Помимо географического положения, демографии и исторического опыта отношений с российскими администраторами и поселенцами, гетерогенность мусульманских подданных царя проявлялась в культурных различиях. Согласно переписи 1897 г., мусульмане принадлежали более чем к дюжине языковых групп, подсчитанных властями. Более двенадцати миллионов говорили на языках «турецко-татарской» группы. Две следующие по величине группы были «кавказские горцы» (более миллиона носителей языков) и «восточные индоевропейцы» (более полумиллиона носителей); более десяти тысяч мусульман считали своим «родным языком» «русский»11. Кроме того, прежде чем царские институты связали воедино эти различные сообщества под имперской властью, они слабо контактировали друг с другом и, возможно, испытывали лишь самое абстрактное ощущение принадлежности к одной религиозной общине. Царский режим однажды выработал отдельные административные уложения для каждой местности и тем увековечил различия между ними. Мусульмане на Волге и в Крыму подчинялись гражданской администрации, а на Урале, Кавказе и в Центральной Азии – различным формам военного управления. Также на региональной основе государство назначало этим народам обязанности и привилегии, тем временем инкорпорируя их в более обширную сословную структуру империи.
Численность мусульманского населения, его распределение по территории и геополитическая важность сообществ последователей ислама ограничивали спектр управленческих возможностей российского государства.
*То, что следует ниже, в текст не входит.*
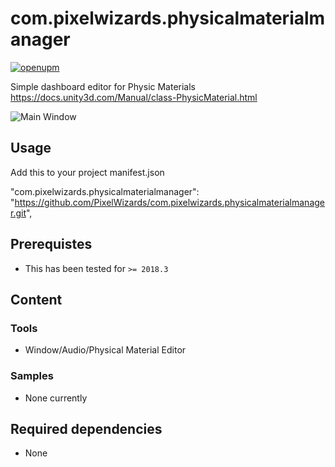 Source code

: com.pixelwizards.physicalmaterialmanager
=========================

[![openupm](https://img.shields.io/npm/v/com.pixelwizards.physicalmaterialmanager?label=openupm&registry_uri=https://package.openupm.com)](https://openupm.com/packages/com.pixelwizards.physicalmaterialmanager/)

Simple dashboard editor for Physic Materials 
https://docs.unity3d.com/Manual/class-PhysicMaterial.html

![Main Window](Documentation~/MainWindow.png)

Usage
--------------

Add this to your project manifest.json

"com.pixelwizards.physicalmaterialmanager": "https://github.com/PixelWizards/com.pixelwizards.physicalmaterialmanager.git",

Prerequistes
---------------
* This has been tested for `>= 2018.3`

Content
----------------

### Tools

* Window/Audio/Physical Material Editor

### Samples

* None currently

Required dependencies
---------------
* None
Начиная с XVI в. спорадические попытки обратить в православие мусульман Поволжья и Урала дали небольшое количество обращенных, но вызвали серьезное сопротивление. В XVIII в. мусульмане периодически поднимали вооруженные восстания против кампаний христианизации. Подобно тому как эти народы нельзя было массово обратить в православие, не угрожая стабильности империи, их нельзя было так просто и выселить за ее пределы. В отличие от правителей средневековой Испании, которые выселили (или обратили) мусульман и евреев, Романовы никогда не прибегали к тотальным изгнаниям ради однородности населения. Конечно, мусульмане южного пограничья России, примыкавшего к Османской империи, порой становились жертвами подобного государственного насилия. В ходе жестокого подчинения Кавказа царской армией при Николае I российские командиры хвалились тем, что обращали в бегство нелояльных мусульман. Несколько сотен тысяч мусульман покинули свои дома на Кавказе и в Крыму после Крымской войны (1853–1856) и поражения сопротивления на Северном Кавказе12.
Не следует, однако, на основе кровавой истории изгнания и бегства мусульман из южной зоны фронтира делать выводы о политике империи в отношении ислама в целом. Российская военная стратегия преследовала ограниченные, хотя и беспощадные цели. Власти не мечтали об очистке Северного Кавказа и Крыма от всех мусульман. Российские генералы долгое время обещали отвечать на нелояльность «истреблением», и войны с Османами демонстрировали, насколько все еще были важны эти регионы и лояльность их жителей. Но подобная стратегия никогда не запрещала кооптацию местных элит или даже наем перебежчиков.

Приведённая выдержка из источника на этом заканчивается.